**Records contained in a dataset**
════
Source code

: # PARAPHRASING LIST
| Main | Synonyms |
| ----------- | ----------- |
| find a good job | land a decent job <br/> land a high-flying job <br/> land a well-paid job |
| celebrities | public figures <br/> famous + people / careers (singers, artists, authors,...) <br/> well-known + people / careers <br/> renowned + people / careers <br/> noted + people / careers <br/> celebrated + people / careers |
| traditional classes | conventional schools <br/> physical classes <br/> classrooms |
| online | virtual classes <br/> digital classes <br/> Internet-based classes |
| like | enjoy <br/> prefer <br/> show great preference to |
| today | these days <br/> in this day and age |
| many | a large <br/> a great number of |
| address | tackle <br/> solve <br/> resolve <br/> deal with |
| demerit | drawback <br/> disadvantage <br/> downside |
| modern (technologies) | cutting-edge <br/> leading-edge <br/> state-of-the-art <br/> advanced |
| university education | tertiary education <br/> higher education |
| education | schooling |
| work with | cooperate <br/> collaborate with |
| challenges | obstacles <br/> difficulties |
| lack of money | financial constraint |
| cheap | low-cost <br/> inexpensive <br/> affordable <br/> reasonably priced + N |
════
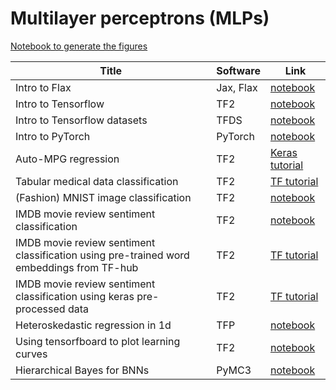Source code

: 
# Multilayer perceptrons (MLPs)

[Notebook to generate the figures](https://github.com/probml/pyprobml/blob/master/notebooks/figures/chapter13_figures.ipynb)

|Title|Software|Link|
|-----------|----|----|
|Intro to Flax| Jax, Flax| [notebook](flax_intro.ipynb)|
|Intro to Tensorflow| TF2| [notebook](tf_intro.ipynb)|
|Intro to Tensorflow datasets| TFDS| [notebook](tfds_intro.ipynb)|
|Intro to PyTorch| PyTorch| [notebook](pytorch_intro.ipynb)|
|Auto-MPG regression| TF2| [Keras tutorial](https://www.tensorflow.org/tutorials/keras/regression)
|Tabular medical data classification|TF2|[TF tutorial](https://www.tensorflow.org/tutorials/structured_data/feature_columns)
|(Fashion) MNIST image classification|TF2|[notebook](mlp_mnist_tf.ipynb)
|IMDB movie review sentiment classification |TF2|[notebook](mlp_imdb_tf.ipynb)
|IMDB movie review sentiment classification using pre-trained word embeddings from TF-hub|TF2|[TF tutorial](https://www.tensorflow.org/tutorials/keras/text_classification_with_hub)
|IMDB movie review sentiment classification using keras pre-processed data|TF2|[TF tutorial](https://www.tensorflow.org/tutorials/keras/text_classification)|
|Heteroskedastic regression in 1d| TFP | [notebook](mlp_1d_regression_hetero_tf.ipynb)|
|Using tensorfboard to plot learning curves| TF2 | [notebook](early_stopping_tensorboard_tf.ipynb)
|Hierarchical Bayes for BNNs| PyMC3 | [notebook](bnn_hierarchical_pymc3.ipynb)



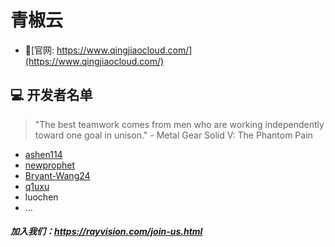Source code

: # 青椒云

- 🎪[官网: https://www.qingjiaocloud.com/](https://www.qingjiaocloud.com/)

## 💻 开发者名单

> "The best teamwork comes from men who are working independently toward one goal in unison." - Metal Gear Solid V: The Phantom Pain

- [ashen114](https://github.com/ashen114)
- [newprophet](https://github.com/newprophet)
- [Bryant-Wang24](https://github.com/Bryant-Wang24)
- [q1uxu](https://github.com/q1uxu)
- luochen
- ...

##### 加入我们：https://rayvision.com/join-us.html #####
════
**What the exercise asks**
Work from the entries above. Set down exactly and only the lines from the line with "classification using pre-trained" to the line with "##### 加入我们：https://rayvision.com/join-us.html #####", both included, and leave the pictures out.

**Response to this exercise**
|IMDB movie review sentiment classification using pre-trained word embeddings from TF-hub|TF2|[TF tutorial](https://www.tensorflow.org/tutorials/keras/text_classification_with_hub)
|IMDB movie review sentiment classification using keras pre-processed data|TF2|[TF tutorial](https://www.tensorflow.org/tutorials/keras/text_classification)|
|Heteroskedastic regression in 1d| TFP | [notebook](mlp_1d_regression_hetero_tf.ipynb)|
|Using tensorfboard to plot learning curves| TF2 | [notebook](early_stopping_tensorboard_tf.ipynb)
|Hierarchical Bayes for BNNs| PyMC3 | [notebook](bnn_hierarchical_pymc3.ipynb)



Source code

: # 青椒云

- 🎪[官网: https://www.qingjiaocloud.com/](https://www.qingjiaocloud.com/)

## 💻 开发者名单

> "The best teamwork comes from men who are working independently toward one goal in unison." - Metal Gear Solid V: The Phantom Pain

- [ashen114](https://github.com/ashen114)
- [newprophet](https://github.com/newprophet)
- [Bryant-Wang24](https://github.com/Bryant-Wang24)
- [q1uxu](https://github.com/q1uxu)
- luochen
- ...

##### 加入我们：https://rayvision.com/join-us.html #####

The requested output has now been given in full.